• _Input data_:
........

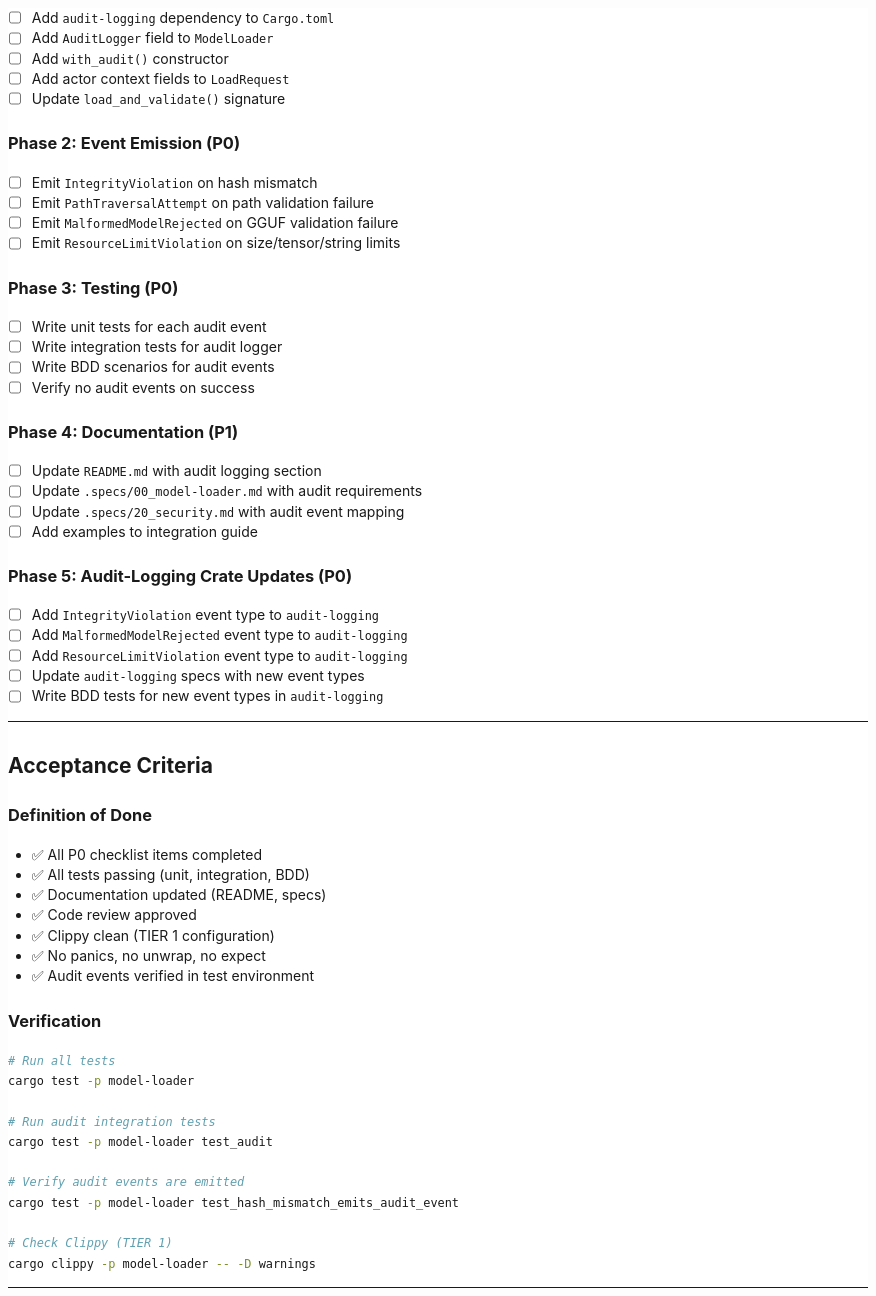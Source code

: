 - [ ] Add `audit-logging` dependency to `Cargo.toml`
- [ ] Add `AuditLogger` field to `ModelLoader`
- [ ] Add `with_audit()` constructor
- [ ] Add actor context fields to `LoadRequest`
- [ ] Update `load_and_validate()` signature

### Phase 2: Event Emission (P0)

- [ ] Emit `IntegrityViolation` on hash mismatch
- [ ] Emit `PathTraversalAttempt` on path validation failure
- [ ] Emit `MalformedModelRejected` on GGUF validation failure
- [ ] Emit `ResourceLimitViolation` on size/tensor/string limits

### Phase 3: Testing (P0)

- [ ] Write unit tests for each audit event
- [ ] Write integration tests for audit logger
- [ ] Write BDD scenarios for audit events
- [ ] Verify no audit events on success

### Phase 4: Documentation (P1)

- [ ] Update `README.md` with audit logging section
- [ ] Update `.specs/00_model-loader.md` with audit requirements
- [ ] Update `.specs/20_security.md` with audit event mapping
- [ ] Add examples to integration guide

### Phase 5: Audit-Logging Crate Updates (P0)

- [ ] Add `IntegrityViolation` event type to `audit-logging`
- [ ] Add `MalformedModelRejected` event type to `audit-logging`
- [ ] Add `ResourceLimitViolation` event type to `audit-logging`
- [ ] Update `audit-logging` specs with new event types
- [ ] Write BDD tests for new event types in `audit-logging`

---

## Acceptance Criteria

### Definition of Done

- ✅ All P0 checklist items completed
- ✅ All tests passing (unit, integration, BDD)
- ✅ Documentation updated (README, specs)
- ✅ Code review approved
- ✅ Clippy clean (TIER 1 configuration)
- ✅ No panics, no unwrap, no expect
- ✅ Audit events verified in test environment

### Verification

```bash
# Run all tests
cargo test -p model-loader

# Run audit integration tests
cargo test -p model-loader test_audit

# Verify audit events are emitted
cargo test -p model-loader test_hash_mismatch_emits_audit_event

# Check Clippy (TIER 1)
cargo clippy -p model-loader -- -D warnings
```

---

........

• _Goal of the exercise_:
Should a record include a picture, omit it from your copy and return the rest unchanged.

• _Exercise solution_:
Source code

: - [ ] Add `audit-logging` dependency to `Cargo.toml`
- [ ] Add `AuditLogger` field to `ModelLoader`
- [ ] Add `with_audit()` constructor
- [ ] Add actor context fields to `LoadRequest`
- [ ] Update `load_and_validate()` signature

### Phase 2: Event Emission (P0)

- [ ] Emit `IntegrityViolation` on hash mismatch
- [ ] Emit `PathTraversalAttempt` on path validation failure
- [ ] Emit `MalformedModelRejected` on GGUF validation failure
- [ ] Emit `ResourceLimitViolation` on size/tensor/string limits

### Phase 3: Testing (P0)

- [ ] Write unit tests for each audit event
- [ ] Write integration tests for audit logger
- [ ] Write BDD scenarios for audit events
- [ ] Verify no audit events on success

### Phase 4: Documentation (P1)

- [ ] Update `README.md` with audit logging section
- [ ] Update `.specs/00_model-loader.md` with audit requirements
- [ ] Update `.specs/20_security.md` with audit event mapping
- [ ] Add examples to integration guide

### Phase 5: Audit-Logging Crate Updates (P0)

- [ ] Add `IntegrityViolation` event type to `audit-logging`
- [ ] Add `MalformedModelRejected` event type to `audit-logging`
- [ ] Add `ResourceLimitViolation` event type to `audit-logging`
- [ ] Update `audit-logging` specs with new event types
- [ ] Write BDD tests for new event types in `audit-logging`

---

## Acceptance Criteria

### Definition of Done

- ✅ All P0 checklist items completed
- ✅ All tests passing (unit, integration, BDD)
- ✅ Documentation updated (README, specs)
- ✅ Code review approved
- ✅ Clippy clean (TIER 1 configuration)
- ✅ No panics, no unwrap, no expect
- ✅ Audit events verified in test environment

### Verification

```bash
# Run all tests
cargo test -p model-loader

# Run audit integration tests
cargo test -p model-loader test_audit

# Verify audit events are emitted
cargo test -p model-loader test_hash_mismatch_emits_audit_event

# Check Clippy (TIER 1)
cargo clippy -p model-loader -- -D warnings
```

---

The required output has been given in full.